Something really nice happened today: Teacher Amanah praised my English essay which I wrote for trials which had something to do with time-turning machines and Sector 7 (yes, I stole that off the Transformers’ movie franchise, I’m sorry, it was a critical moment in the exam hall!) which I thought would sound silly but it turned out that she loved it and said that if I ever wrote any other stories besides exam essays, she would like to read them because, and I quote, “reading your essay was like reading a novel.” Ahhhfhfuiydgireinsdjkaflsasa I didn’t know how to react oh my god!!!! But I’m probably going to print a few stories off michwrites.wordpress.com for her and I know this might seem like I’m showing off but I really am not, I’m just really happy my English teacher likes my writings and it’s one thing for your friends and family members to tell you that they like your writings but it’s another thing entirely for your English teacher to do so.

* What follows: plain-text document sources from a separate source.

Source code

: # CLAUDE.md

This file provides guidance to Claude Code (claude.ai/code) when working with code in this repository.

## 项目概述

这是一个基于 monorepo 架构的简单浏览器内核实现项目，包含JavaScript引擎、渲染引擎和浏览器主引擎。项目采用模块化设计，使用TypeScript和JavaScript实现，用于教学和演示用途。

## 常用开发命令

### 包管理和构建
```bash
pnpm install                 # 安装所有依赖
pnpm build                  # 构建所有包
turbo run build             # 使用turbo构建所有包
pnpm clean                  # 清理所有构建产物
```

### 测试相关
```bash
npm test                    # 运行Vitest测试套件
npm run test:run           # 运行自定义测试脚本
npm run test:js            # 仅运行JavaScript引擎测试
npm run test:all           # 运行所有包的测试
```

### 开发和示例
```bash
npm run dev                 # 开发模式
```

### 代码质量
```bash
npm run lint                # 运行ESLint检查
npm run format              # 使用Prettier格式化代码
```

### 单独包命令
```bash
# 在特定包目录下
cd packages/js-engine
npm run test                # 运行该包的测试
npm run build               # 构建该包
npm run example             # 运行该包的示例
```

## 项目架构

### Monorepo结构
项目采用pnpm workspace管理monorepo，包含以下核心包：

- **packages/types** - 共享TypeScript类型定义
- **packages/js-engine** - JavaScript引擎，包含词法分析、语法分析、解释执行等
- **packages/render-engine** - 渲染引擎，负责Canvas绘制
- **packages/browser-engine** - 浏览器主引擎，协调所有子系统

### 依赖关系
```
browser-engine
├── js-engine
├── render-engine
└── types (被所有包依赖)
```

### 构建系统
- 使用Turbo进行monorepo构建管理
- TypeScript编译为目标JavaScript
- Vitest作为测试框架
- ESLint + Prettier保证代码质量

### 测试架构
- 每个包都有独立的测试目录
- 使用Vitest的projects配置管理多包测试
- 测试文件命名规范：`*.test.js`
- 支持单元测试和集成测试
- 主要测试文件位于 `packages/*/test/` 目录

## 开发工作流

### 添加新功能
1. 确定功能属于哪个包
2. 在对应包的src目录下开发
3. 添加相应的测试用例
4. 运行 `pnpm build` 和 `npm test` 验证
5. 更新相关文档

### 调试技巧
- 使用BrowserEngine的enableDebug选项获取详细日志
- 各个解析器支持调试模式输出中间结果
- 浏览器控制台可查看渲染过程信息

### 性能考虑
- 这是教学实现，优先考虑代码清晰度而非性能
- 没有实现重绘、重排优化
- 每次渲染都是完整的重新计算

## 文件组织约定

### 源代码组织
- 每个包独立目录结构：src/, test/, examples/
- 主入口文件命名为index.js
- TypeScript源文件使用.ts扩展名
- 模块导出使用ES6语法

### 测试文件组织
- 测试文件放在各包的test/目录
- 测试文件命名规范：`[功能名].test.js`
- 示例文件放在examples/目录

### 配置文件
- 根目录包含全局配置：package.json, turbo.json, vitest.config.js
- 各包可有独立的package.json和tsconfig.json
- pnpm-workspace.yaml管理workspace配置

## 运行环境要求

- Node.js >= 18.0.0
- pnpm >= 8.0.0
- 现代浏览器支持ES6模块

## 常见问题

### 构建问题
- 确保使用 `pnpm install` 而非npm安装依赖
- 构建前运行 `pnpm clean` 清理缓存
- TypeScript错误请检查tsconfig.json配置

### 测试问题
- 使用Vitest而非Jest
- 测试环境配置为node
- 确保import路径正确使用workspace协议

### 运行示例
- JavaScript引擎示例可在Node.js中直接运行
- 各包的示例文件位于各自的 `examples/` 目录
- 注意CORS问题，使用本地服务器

I know my stories still have room for improvement and I’m not saying they’re entirely flawless, but there’s an indescribable joy of knowing that other people like something that you have created, something you have put in effort to make, and it’s one of the greatest feelings in the world.

And that is all for day five. I hope you liked the post I wrote for day four, and would anyone care to share their opinions with me on that piece? Because it was my first time writing something like that and I want to know what people think of it.

Cheers!

Published by

Michelle Teoh

26-year-old cynical Asian, book enthusiast and purveyor of fine sarcasm.

2 thoughts on “Crisis Week Day 5: Two Months”

  1. hey michelle! just wanted to say, not knowing it’s okay. it’s normal. and somehow or another, things will ALWAYS fall into place. and the surprise is half the fun, no? just enjoy the two months you have left, give your all and have no regrets! omigosh so cheesy but it’s trueee

    1. Hello Amanda! It’s just that the future is just like this big wide ocean and anything could happen…but I’m sure I’ll be able to adapt to it, as I have to. Time sure flies.